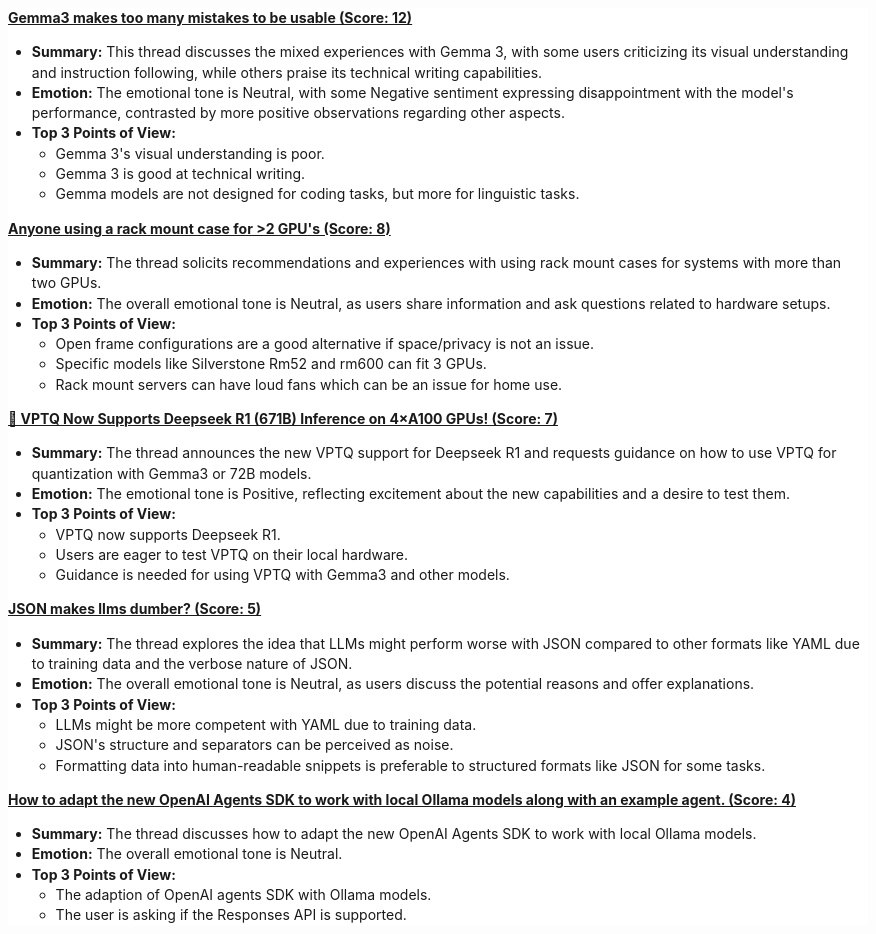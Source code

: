**[Gemma3 makes too many mistakes to be usable (Score: 12)](https://www.reddit.com/r/LocalLLaMA/comments/1j9qvem/gemma3_makes_too_many_mistakes_to_be_usable/)**
*  **Summary:**  This thread discusses the mixed experiences with Gemma 3, with some users criticizing its visual understanding and instruction following, while others praise its technical writing capabilities.
*  **Emotion:** The emotional tone is Neutral, with some Negative sentiment expressing disappointment with the model's performance, contrasted by more positive observations regarding other aspects.
*  **Top 3 Points of View:**
    *   Gemma 3's visual understanding is poor.
    *   Gemma 3 is good at technical writing.
    *   Gemma models are not designed for coding tasks, but more for linguistic tasks.

**[Anyone using a rack mount case for >2 GPU's (Score: 8)](https://i.redd.it/bltyuht1xaoe1.jpeg)**
*  **Summary:**  The thread solicits recommendations and experiences with using rack mount cases for systems with more than two GPUs.
*  **Emotion:** The overall emotional tone is Neutral, as users share information and ask questions related to hardware setups.
*  **Top 3 Points of View:**
    *   Open frame configurations are a good alternative if space/privacy is not an issue.
    *   Specific models like Silverstone Rm52 and rm600 can fit 3 GPUs.
    *   Rack mount servers can have loud fans which can be an issue for home use.

**[🚀 VPTQ Now Supports Deepseek R1 (671B) Inference on 4×A100 GPUs! (Score: 7)](https://www.reddit.com/r/LocalLLaMA/comments/1j9poij/vptq_now_supports_deepseek_r1_671b_inference_on/)**
*  **Summary:**  The thread announces the new VPTQ support for Deepseek R1 and requests guidance on how to use VPTQ for quantization with Gemma3 or 72B models.
*  **Emotion:** The emotional tone is Positive, reflecting excitement about the new capabilities and a desire to test them.
*  **Top 3 Points of View:**
    *   VPTQ now supports Deepseek R1.
    *   Users are eager to test VPTQ on their local hardware.
    *   Guidance is needed for using VPTQ with Gemma3 and other models.

**[JSON makes llms dumber? (Score: 5)](https://i.redd.it/lq1hr2400boe1.jpeg)**
*  **Summary:**  The thread explores the idea that LLMs might perform worse with JSON compared to other formats like YAML due to training data and the verbose nature of JSON.
*  **Emotion:** The overall emotional tone is Neutral, as users discuss the potential reasons and offer explanations.
*  **Top 3 Points of View:**
    *   LLMs might be more competent with YAML due to training data.
    *   JSON's structure and separators can be perceived as noise.
    *   Formatting data into human-readable snippets is preferable to structured formats like JSON for some tasks.

**[How to adapt the new OpenAI Agents SDK to work with local Ollama models along with an example agent. (Score: 4)](https://www.reddit.com/r/LocalLLaMA/comments/1j9oj4q/how_to_adapt_the_new_openai_agents_sdk_to_work/)**
*  **Summary:**  The thread discusses how to adapt the new OpenAI Agents SDK to work with local Ollama models.
*  **Emotion:** The overall emotional tone is Neutral.
*  **Top 3 Points of View:**
    *   The adaption of OpenAI agents SDK with Ollama models.
    *   The user is asking if the Responses API is supported.
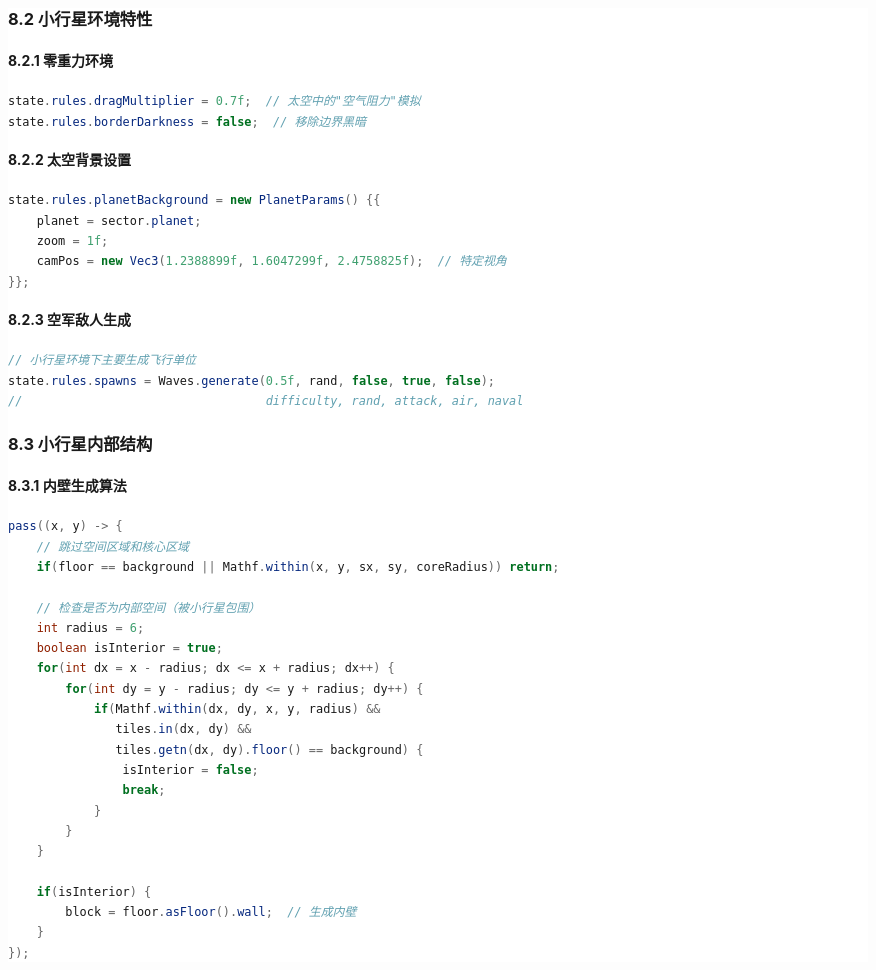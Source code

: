 ### 8.2 小行星环境特性

#### 8.2.1 零重力环境
```java
state.rules.dragMultiplier = 0.7f;  // 太空中的"空气阻力"模拟
state.rules.borderDarkness = false;  // 移除边界黑暗
```

#### 8.2.2 太空背景设置
```java
state.rules.planetBackground = new PlanetParams() {{
    planet = sector.planet;
    zoom = 1f;
    camPos = new Vec3(1.2388899f, 1.6047299f, 2.4758825f);  // 特定视角
}};
```

#### 8.2.3 空军敌人生成
```java
// 小行星环境下主要生成飞行单位
state.rules.spawns = Waves.generate(0.5f, rand, false, true, false);
//                                  difficulty, rand, attack, air, naval
```

### 8.3 小行星内部结构

#### 8.3.1 内壁生成算法
```java
pass((x, y) -> {
    // 跳过空间区域和核心区域
    if(floor == background || Mathf.within(x, y, sx, sy, coreRadius)) return;

    // 检查是否为内部空间（被小行星包围）
    int radius = 6;
    boolean isInterior = true;
    for(int dx = x - radius; dx <= x + radius; dx++) {
        for(int dy = y - radius; dy <= y + radius; dy++) {
            if(Mathf.within(dx, dy, x, y, radius) &&
               tiles.in(dx, dy) &&
               tiles.getn(dx, dy).floor() == background) {
                isInterior = false;
                break;
            }
        }
    }

    if(isInterior) {
        block = floor.asFloor().wall;  // 生成内壁
    }
});
```
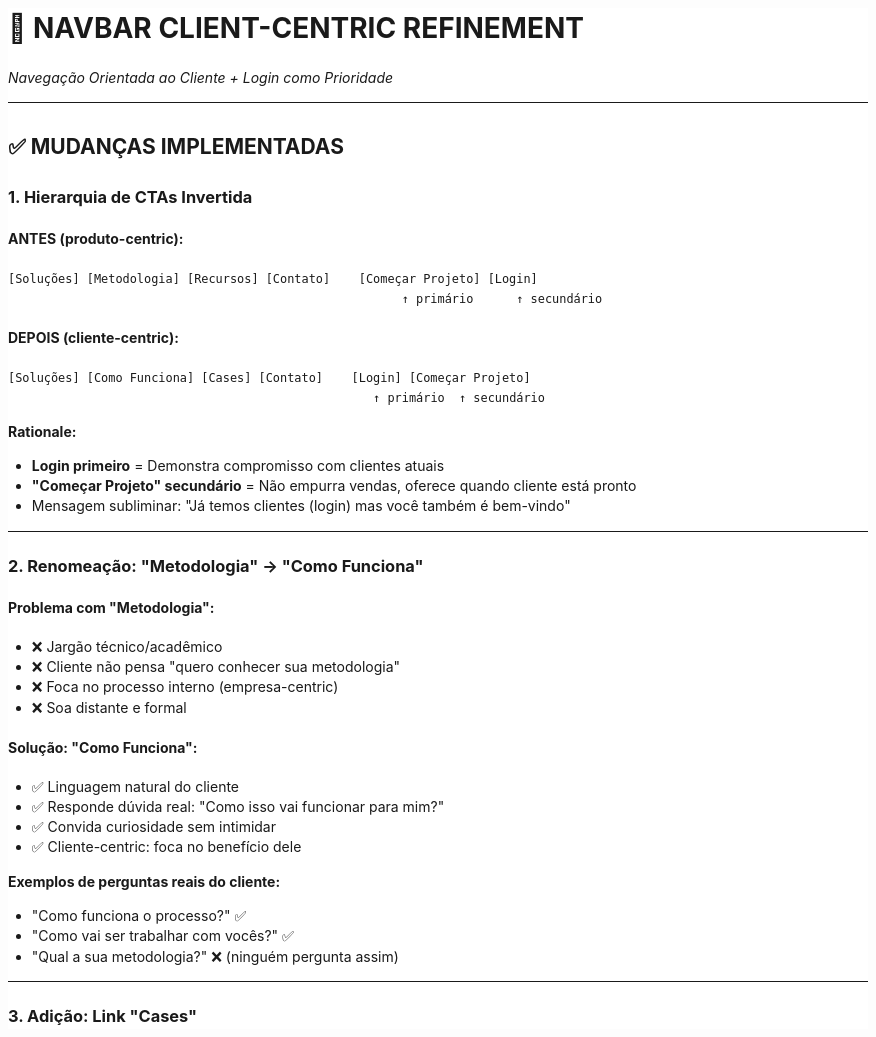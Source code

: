 # 🎯 NAVBAR CLIENT-CENTRIC REFINEMENT
*Navegação Orientada ao Cliente + Login como Prioridade*

---

## ✅ MUDANÇAS IMPLEMENTADAS

### **1. Hierarquia de CTAs Invertida**

#### **ANTES** (produto-centric):
```
[Soluções] [Metodologia] [Recursos] [Contato]    [Começar Projeto] [Login]
                                                       ↑ primário      ↑ secundário
```

#### **DEPOIS** (cliente-centric):
```
[Soluções] [Como Funciona] [Cases] [Contato]    [Login] [Começar Projeto]
                                                   ↑ primário  ↑ secundário
```

**Rationale:**
- **Login primeiro** = Demonstra compromisso com clientes atuais
- **"Começar Projeto" secundário** = Não empurra vendas, oferece quando cliente está pronto
- Mensagem subliminar: "Já temos clientes (login) mas você também é bem-vindo"

---

### **2. Renomeação: "Metodologia" → "Como Funciona"**

#### **Problema com "Metodologia":**
- ❌ Jargão técnico/acadêmico
- ❌ Cliente não pensa "quero conhecer sua metodologia"
- ❌ Foca no processo interno (empresa-centric)
- ❌ Soa distante e formal

#### **Solução: "Como Funciona":**
- ✅ Linguagem natural do cliente
- ✅ Responde dúvida real: "Como isso vai funcionar para mim?"
- ✅ Convida curiosidade sem intimidar
- ✅ Cliente-centric: foca no benefício dele

**Exemplos de perguntas reais do cliente:**
- "Como funciona o processo?" ✅
- "Como vai ser trabalhar com vocês?" ✅
- "Qual a sua metodologia?" ❌ (ninguém pergunta assim)

---

### **3. Adição: Link "Cases"**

....

- _WHAT THIS TASK INVOLVES_: Going back over the entries above, copy word for word every line from the one that has "perceived as noise." on through the one that has "for some tasks.".

- _PROBLEM SOLUTION_:
    *   JSON's structure and separators can be perceived as noise.
    *   Formatting data into human-readable snippets is preferable to structured formats like JSON for some tasks.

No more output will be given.